Kcell Makes the Right Call on Information Security

Protecting key business systems and web services with a comprehensive suite of cloud-based security tools.

Based in Kazakhstan, Kcell JSC is a part of the largest Scandinavian telecommunications holding, TeliaCompany. Kcell provides mobile communication and data services over the GSM, UMTS/WCDMA, LTE (4G) and LTE Advanced standards.

Founded in 1998, the company operates under two brands: Kcell, which focuses principally on the B2B segment, and activ, which focuses on B2C.

Seeking a Bulletproof Security Solution

Providing mobile network coverage to 96 percent of Kazakhstan, and mobile Internet access to 72 percent of the population, Kcell faces immense pressure to deliver high-quality telecommunications services around the clock, no matter what.

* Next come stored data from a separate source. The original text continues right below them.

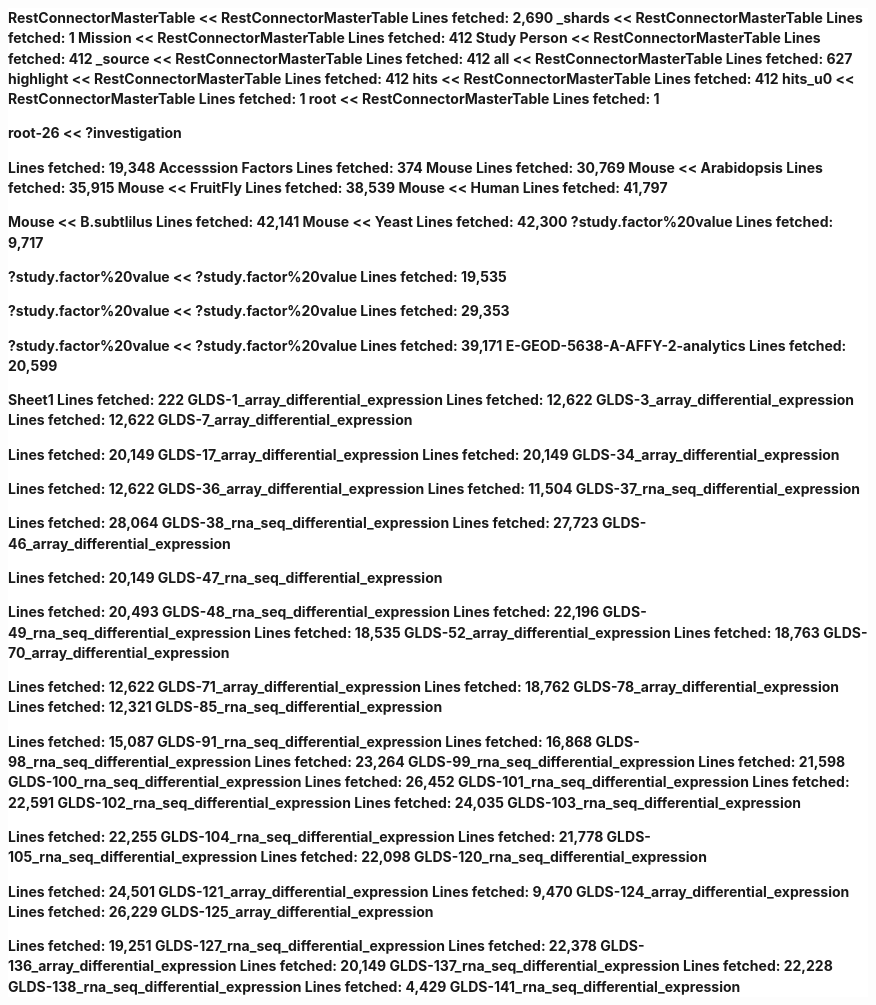 **RestConnectorMasterTable << RestConnectorMasterTable Lines fetched: 2,690 \_shards << RestConnectorMasterTable Lines fetched: 1 Mission << RestConnectorMasterTable Lines fetched: 412 Study Person << RestConnectorMasterTable Lines fetched: 412 \_source << RestConnectorMasterTable Lines fetched: 412 all << RestConnectorMasterTable Lines fetched: 627 highlight << RestConnectorMasterTable Lines fetched: 412 hits << RestConnectorMasterTable Lines fetched: 412 hits\_u0 << RestConnectorMasterTable Lines fetched: 1 root << RestConnectorMasterTable Lines fetched: 1**

**root-26 << ?investigation**

**Lines fetched: 19,348 Accesssion Factors Lines fetched: 374 Mouse Lines fetched: 30,769 Mouse << Arabidopsis Lines fetched: 35,915 Mouse << FruitFly Lines fetched: 38,539 Mouse << Human Lines fetched: 41,797**

**Mouse << B.subtlilus Lines fetched: 42,141 Mouse << Yeast Lines fetched: 42,300 ?study.factor%20value Lines fetched: 9,717**

**?study.factor%20value << ?study.factor%20value Lines fetched: 19,535**

**?study.factor%20value << ?study.factor%20value Lines fetched: 29,353**

**?study.factor%20value << ?study.factor%20value Lines fetched: 39,171 E-GEOD-5638-A-AFFY-2-analytics Lines fetched: 20,599**

**Sheet1 Lines fetched: 222 GLDS-1\_array\_differential\_expression Lines fetched: 12,622 GLDS-3\_array\_differential\_expression Lines fetched: 12,622 GLDS-7\_array\_differential\_expression**

**Lines fetched: 20,149 GLDS-17\_array\_differential\_expression Lines fetched: 20,149 GLDS-34\_array\_differential\_expression**

**Lines fetched: 12,622 GLDS-36\_array\_differential\_expression Lines fetched: 11,504 GLDS-37\_rna\_seq\_differential\_expression**

**Lines fetched: 28,064 GLDS-38\_rna\_seq\_differential\_expression Lines fetched: 27,723 GLDS-46\_array\_differential\_expression**

**Lines fetched: 20,149 GLDS-47\_rna\_seq\_differential\_expression**

**Lines fetched: 20,493 GLDS-48\_rna\_seq\_differential\_expression Lines fetched: 22,196 GLDS-49\_rna\_seq\_differential\_expression Lines fetched: 18,535 GLDS-52\_array\_differential\_expression Lines fetched: 18,763 GLDS-70\_array\_differential\_expression**

**Lines fetched: 12,622 GLDS-71\_array\_differential\_expression Lines fetched: 18,762 GLDS-78\_array\_differential\_expression Lines fetched: 12,321 GLDS-85\_rna\_seq\_differential\_expression**

**Lines fetched: 15,087 GLDS-91\_rna\_seq\_differential\_expression Lines fetched: 16,868 GLDS-98\_rna\_seq\_differential\_expression Lines fetched: 23,264 GLDS-99\_rna\_seq\_differential\_expression Lines fetched: 21,598 GLDS-100\_rna\_seq\_differential\_expression Lines fetched: 26,452 GLDS-101\_rna\_seq\_differential\_expression Lines fetched: 22,591 GLDS-102\_rna\_seq\_differential\_expression Lines fetched: 24,035 GLDS-103\_rna\_seq\_differential\_expression**

**Lines fetched: 22,255 GLDS-104\_rna\_seq\_differential\_expression Lines fetched: 21,778 GLDS-105\_rna\_seq\_differential\_expression Lines fetched: 22,098 GLDS-120\_rna\_seq\_differential\_expression**

**Lines fetched: 24,501 GLDS-121\_array\_differential\_expression Lines fetched: 9,470 GLDS-124\_array\_differential\_expression Lines fetched: 26,229 GLDS-125\_array\_differential\_expression**

**Lines fetched: 19,251 GLDS-127\_rna\_seq\_differential\_expression Lines fetched: 22,378 GLDS-136\_array\_differential\_expression Lines fetched: 20,149 GLDS-137\_rna\_seq\_differential\_expression Lines fetched: 22,228 GLDS-138\_rna\_seq\_differential\_expression Lines fetched: 4,429 GLDS-141\_rna\_seq\_differential\_expression**
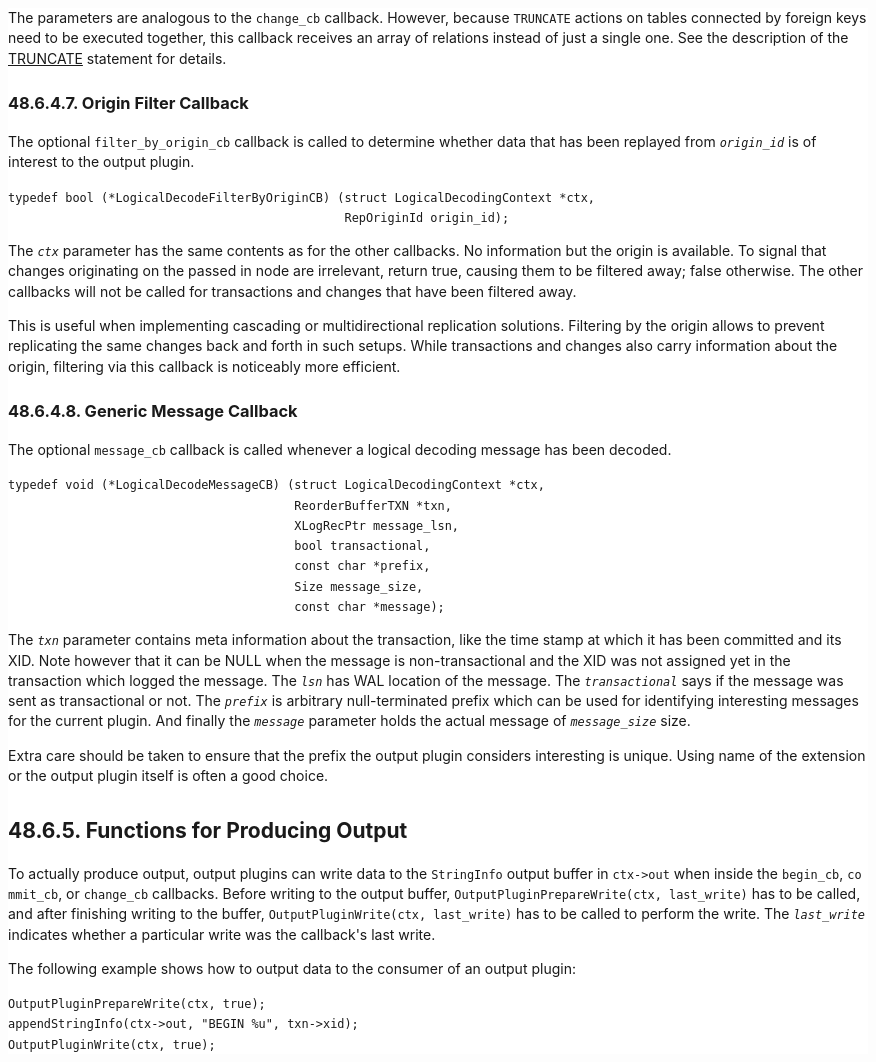 The parameters are analogous to the `change_cb` callback. However, because `TRUNCATE` actions on tables connected by foreign keys need to be executed together, this callback receives an array of relations instead of just a single one. See the description of the [TRUNCATE](https://www.postgresql.org/docs/13/sql-truncate.html) statement for details.

### **48.6.4.7. Origin Filter Callback**

The optional `filter_by_origin_cb` callback is called to determine whether data that has been replayed from _`origin_id`_ is of interest to the output plugin.

```
typedef bool (*LogicalDecodeFilterByOriginCB) (struct LogicalDecodingContext *ctx,
                                               RepOriginId origin_id);
```

The _`ctx`_ parameter has the same contents as for the other callbacks. No information but the origin is available. To signal that changes originating on the passed in node are irrelevant, return true, causing them to be filtered away; false otherwise. The other callbacks will not be called for transactions and changes that have been filtered away.

This is useful when implementing cascading or multidirectional replication solutions. Filtering by the origin allows to prevent replicating the same changes back and forth in such setups. While transactions and changes also carry information about the origin, filtering via this callback is noticeably more efficient.

### **48.6.4.8. Generic Message Callback**

The optional `message_cb` callback is called whenever a logical decoding message has been decoded.

```
typedef void (*LogicalDecodeMessageCB) (struct LogicalDecodingContext *ctx,
                                        ReorderBufferTXN *txn,
                                        XLogRecPtr message_lsn,
                                        bool transactional,
                                        const char *prefix,
                                        Size message_size,
                                        const char *message);
```

The _`txn`_ parameter contains meta information about the transaction, like the time stamp at which it has been committed and its XID. Note however that it can be NULL when the message is non-transactional and the XID was not assigned yet in the transaction which logged the message. The _`lsn`_ has WAL location of the message. The _`transactional`_ says if the message was sent as transactional or not. The _`prefix`_ is arbitrary null-terminated prefix which can be used for identifying interesting messages for the current plugin. And finally the _`message`_ parameter holds the actual message of _`message_size`_ size.

Extra care should be taken to ensure that the prefix the output plugin considers interesting is unique. Using name of the extension or the output plugin itself is often a good choice.

## 48.6.5. Functions for Producing Output

To actually produce output, output plugins can write data to the `StringInfo` output buffer in `ctx->out` when inside the `begin_cb`, `commit_cb`, or `change_cb` callbacks. Before writing to the output buffer, `OutputPluginPrepareWrite(ctx, last_write)` has to be called, and after finishing writing to the buffer, `OutputPluginWrite(ctx, last_write)` has to be called to perform the write. The _`last_write`_ indicates whether a particular write was the callback's last write.

The following example shows how to output data to the consumer of an output plugin:

```
OutputPluginPrepareWrite(ctx, true);
appendStringInfo(ctx->out, "BEGIN %u", txn->xid);
OutputPluginWrite(ctx, true);
```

Dmitriy Sorokin, Information Security team representative at Kcell JSC, elaborates: "As a telecoms provider, we make it possible for customers to connect with their loved ones and share special times in their lives.

"We pride ourselves on providing top-quality, always-on services, as well as ensuring end-to-end protection of customer data and confidential information. With this in mind, we need a suitable technical backbone to support the delivery of continuous, secure services."

As cyber threats against companies grow more common – and potentially dangerous – than ever before, Kcell needs to be fully equipped to identify and mitigate any potential risks before they have an impact on its customers.

"Our information security department is in its infancy, as it was established only three years ago,” says Sorokin. “We are continuously working to refine our approach to information security management. In the past, we used a heterogeneous combination of tools to run security scans and fix any vulnerabilities, which wasn’t ideal as it made the whole process a lot more time-consuming, and its various stages more difficult to standardize and verify."

In order to gain full, up-to-date visibility into all its systems, and to prioritize fixes for the most critical applications, Kcell looked to upgrade to a unified and more advanced security solution it could trust for IT security and compliance posture.

Calling on Qualys’ Security Expertise

As the information security department was already leveraging several Qualys solutions, Kcell chose to adopt a more unified approach by deploying Qualys as the strategic platform of choice for all its security needs.

Today, a comprehensive suite of Qualys cloud applications – including Qualys Vulnerability Management (VM), Qualys Web Application Scanning (WAS), Qualys Malware Detection (MD), Qualys Continuous Monitoring, Qualys Policy Compliance (PC) and Qualys PCI Compliance – supports all critical services running on Kcell’s LAN network.

"With Qualys VM and Qualys WAS we scan around 2,200 IPs and hundreds of Windows and Linux servers," comments Sorokin. "We use Qualys Continuous Monitoring for critical external IP addresses and for a number of internal services.

"Having a single vendor and a shared set of security standards is infinitely better as it boosts the consistency, verifiability and reliability of our monitoring and detection efforts. With one toolset we can scan both web servers and web sites and get comprehensive, accurate reports that we know we can trust."

Building on the newfound rigor that Qualys solutions have brought to its own security operations, Kcell is working to extend the benefits to its end-customers, diversifying its service portfolio to become a managed services provider and reseller for Qualys.

"In the future, we plan to deliver Qualys VM on both a Software-as-a-Service (SaaS) basis and as an on-premises solution for customers who do not want to let data out of their own data centres. This enables us to expand our catchment area even more and establish ourselves as a comprehensive, trusted and capable provider,” explains Sorokin.

Enhancing Security to Boost Customer Satisfaction

With Qualys solutions driving tighter, more accurate and up-to-date control over its systems, Kcell now has peace of mind that any potential risk – from minor vulnerabilities to disruptive threats – will be expertly identified and resolved at speed.

Sorokin confirms: "In the past, we were generally able to fix only about 10 percent of our critical vulnerabilities. By leveraging the Qualys solutions, we have fixed approximately 90 percent – a huge, unprecedented improvement."

He concludes: “With Qualys, we are now ahead of the game as we have implemented a truly holistic information security process which offers us full visibility and control over our systems.

"When our systems are secure and protected, it means that our customers can enjoy reliable, always-available services from their favourite provider, with full confidence that their personal information is being kept safe and sound."